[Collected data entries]
[Start of Attachment]

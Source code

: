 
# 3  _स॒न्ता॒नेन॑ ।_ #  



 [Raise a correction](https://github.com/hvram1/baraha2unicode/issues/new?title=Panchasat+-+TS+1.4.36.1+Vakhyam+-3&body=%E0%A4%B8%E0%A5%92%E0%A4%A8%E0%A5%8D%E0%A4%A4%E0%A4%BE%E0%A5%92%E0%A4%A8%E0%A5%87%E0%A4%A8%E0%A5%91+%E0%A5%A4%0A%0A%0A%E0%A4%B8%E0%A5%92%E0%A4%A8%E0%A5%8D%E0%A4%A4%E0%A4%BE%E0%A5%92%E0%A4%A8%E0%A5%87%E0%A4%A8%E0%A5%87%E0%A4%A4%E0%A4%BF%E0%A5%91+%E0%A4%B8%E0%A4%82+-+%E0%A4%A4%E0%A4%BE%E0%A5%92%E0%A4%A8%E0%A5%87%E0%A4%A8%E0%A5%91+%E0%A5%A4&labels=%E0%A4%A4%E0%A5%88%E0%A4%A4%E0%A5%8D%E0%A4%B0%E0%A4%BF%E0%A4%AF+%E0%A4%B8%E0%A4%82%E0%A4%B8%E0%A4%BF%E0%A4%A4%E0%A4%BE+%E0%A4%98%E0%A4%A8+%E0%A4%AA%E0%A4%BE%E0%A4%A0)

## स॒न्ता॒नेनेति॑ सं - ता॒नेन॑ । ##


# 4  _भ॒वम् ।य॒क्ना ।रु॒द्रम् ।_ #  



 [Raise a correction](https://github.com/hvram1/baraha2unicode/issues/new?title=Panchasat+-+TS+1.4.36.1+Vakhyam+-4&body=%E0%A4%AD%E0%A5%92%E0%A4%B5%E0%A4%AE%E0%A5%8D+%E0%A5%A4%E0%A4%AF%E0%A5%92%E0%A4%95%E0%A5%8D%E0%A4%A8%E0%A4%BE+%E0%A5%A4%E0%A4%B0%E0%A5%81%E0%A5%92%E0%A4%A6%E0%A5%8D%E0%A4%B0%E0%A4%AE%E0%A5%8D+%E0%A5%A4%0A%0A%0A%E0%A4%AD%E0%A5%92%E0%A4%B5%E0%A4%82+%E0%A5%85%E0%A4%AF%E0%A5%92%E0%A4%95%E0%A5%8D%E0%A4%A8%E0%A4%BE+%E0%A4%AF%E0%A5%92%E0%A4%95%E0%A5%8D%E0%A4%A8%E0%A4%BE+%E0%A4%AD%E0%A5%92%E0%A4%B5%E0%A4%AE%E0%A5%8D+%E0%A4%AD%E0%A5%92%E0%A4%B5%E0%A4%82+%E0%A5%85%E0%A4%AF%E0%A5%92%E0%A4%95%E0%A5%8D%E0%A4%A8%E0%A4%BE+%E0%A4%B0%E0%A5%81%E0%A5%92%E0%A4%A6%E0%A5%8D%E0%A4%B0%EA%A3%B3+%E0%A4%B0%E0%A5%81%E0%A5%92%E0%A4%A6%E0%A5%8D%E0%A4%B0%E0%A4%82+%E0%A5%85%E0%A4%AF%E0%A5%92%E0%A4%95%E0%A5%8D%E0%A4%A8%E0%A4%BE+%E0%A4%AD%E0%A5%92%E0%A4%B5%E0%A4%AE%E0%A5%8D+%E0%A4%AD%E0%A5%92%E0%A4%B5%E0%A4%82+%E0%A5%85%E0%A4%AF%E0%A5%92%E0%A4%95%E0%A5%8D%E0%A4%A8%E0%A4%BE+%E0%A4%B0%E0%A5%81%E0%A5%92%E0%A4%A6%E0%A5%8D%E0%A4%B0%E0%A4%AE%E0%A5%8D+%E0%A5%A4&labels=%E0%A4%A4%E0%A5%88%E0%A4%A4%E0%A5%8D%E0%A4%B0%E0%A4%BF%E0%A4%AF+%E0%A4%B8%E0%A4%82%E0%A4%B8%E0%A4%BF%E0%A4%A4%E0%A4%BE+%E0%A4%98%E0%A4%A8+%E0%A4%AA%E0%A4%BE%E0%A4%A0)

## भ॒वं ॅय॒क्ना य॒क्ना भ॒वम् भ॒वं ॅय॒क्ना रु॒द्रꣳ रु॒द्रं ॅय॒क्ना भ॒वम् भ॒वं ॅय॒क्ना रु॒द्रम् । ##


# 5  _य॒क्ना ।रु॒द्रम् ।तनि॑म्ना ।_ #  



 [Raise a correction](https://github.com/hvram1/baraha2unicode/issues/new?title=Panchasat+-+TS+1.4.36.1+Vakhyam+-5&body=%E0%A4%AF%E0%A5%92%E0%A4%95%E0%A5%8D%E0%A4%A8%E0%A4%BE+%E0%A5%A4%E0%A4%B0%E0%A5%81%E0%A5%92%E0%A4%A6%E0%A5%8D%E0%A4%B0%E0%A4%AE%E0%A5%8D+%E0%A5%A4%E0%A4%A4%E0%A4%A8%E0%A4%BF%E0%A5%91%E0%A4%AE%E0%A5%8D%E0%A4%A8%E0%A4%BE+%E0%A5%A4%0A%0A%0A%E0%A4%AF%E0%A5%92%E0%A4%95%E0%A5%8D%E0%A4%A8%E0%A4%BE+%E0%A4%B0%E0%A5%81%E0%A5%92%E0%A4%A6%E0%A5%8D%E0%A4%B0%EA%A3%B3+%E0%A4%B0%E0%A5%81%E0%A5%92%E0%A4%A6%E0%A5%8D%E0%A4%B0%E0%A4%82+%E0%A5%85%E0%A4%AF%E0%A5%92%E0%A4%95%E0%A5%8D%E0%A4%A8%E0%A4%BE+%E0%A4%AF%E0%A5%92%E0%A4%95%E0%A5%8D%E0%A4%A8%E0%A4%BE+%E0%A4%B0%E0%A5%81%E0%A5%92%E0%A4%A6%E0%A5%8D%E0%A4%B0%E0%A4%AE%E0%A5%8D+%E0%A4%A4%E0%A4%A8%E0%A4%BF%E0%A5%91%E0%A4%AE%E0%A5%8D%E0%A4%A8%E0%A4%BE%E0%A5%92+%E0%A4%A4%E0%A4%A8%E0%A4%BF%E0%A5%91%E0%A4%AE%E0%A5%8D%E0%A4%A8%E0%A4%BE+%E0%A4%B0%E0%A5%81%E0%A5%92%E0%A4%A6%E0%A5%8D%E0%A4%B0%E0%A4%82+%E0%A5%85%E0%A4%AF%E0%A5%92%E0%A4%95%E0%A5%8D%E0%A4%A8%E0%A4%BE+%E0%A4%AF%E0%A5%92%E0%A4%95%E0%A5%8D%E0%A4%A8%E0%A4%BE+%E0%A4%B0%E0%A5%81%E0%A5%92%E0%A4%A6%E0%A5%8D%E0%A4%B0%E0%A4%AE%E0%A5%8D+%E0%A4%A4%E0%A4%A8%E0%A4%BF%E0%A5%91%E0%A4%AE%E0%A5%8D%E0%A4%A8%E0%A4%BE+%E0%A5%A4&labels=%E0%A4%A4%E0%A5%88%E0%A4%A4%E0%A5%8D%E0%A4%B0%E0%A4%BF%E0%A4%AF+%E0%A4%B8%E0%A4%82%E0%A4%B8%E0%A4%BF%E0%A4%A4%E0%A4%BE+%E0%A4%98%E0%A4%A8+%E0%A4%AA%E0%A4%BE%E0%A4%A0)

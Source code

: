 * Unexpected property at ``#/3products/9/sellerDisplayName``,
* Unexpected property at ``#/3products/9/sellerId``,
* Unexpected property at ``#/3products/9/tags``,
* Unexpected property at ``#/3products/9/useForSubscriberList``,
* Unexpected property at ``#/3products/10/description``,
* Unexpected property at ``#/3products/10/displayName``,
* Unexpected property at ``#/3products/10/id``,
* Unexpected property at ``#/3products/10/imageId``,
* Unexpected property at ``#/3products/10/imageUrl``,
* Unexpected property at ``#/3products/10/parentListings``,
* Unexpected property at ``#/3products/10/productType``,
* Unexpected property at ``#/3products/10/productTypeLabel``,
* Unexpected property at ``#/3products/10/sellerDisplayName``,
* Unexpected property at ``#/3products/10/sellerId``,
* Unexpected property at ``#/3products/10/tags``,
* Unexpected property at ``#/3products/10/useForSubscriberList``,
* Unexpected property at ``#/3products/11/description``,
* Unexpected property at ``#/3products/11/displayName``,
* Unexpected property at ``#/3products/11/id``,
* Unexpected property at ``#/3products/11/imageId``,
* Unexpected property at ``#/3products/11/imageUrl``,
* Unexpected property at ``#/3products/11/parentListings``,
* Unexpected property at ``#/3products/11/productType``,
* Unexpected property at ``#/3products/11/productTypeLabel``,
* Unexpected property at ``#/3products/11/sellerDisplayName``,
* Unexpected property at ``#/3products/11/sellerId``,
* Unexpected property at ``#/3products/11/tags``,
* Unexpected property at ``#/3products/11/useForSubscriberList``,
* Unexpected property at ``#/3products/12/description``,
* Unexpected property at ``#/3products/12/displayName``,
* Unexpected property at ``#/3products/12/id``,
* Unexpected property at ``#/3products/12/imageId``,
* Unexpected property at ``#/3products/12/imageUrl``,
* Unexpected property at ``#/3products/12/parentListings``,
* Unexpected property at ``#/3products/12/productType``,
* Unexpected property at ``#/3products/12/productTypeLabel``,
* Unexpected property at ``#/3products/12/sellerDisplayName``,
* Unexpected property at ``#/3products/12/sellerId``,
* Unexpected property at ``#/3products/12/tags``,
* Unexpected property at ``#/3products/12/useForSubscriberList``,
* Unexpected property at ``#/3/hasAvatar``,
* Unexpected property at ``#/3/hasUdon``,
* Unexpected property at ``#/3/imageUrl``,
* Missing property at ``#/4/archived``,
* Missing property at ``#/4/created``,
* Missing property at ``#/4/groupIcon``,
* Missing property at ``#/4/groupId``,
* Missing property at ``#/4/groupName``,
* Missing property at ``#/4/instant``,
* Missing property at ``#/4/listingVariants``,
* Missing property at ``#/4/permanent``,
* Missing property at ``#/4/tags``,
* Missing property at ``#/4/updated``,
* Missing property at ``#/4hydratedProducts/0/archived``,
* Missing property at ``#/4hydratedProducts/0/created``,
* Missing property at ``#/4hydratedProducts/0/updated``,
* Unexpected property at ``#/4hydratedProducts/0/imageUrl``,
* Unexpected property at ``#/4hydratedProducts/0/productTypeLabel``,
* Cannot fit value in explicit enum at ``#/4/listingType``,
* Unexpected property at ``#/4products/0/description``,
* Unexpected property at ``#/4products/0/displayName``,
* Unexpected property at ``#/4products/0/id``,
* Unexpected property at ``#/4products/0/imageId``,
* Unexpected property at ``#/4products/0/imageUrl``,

[End of Attachment]

- WORK INSTRUCTIONS:
Check each line above for the word "archived" and copy the ones that have it.

- ANSWER BOX:
* Missing property at ``#/4/archived``,
* Missing property at ``#/4hydratedProducts/0/archived``,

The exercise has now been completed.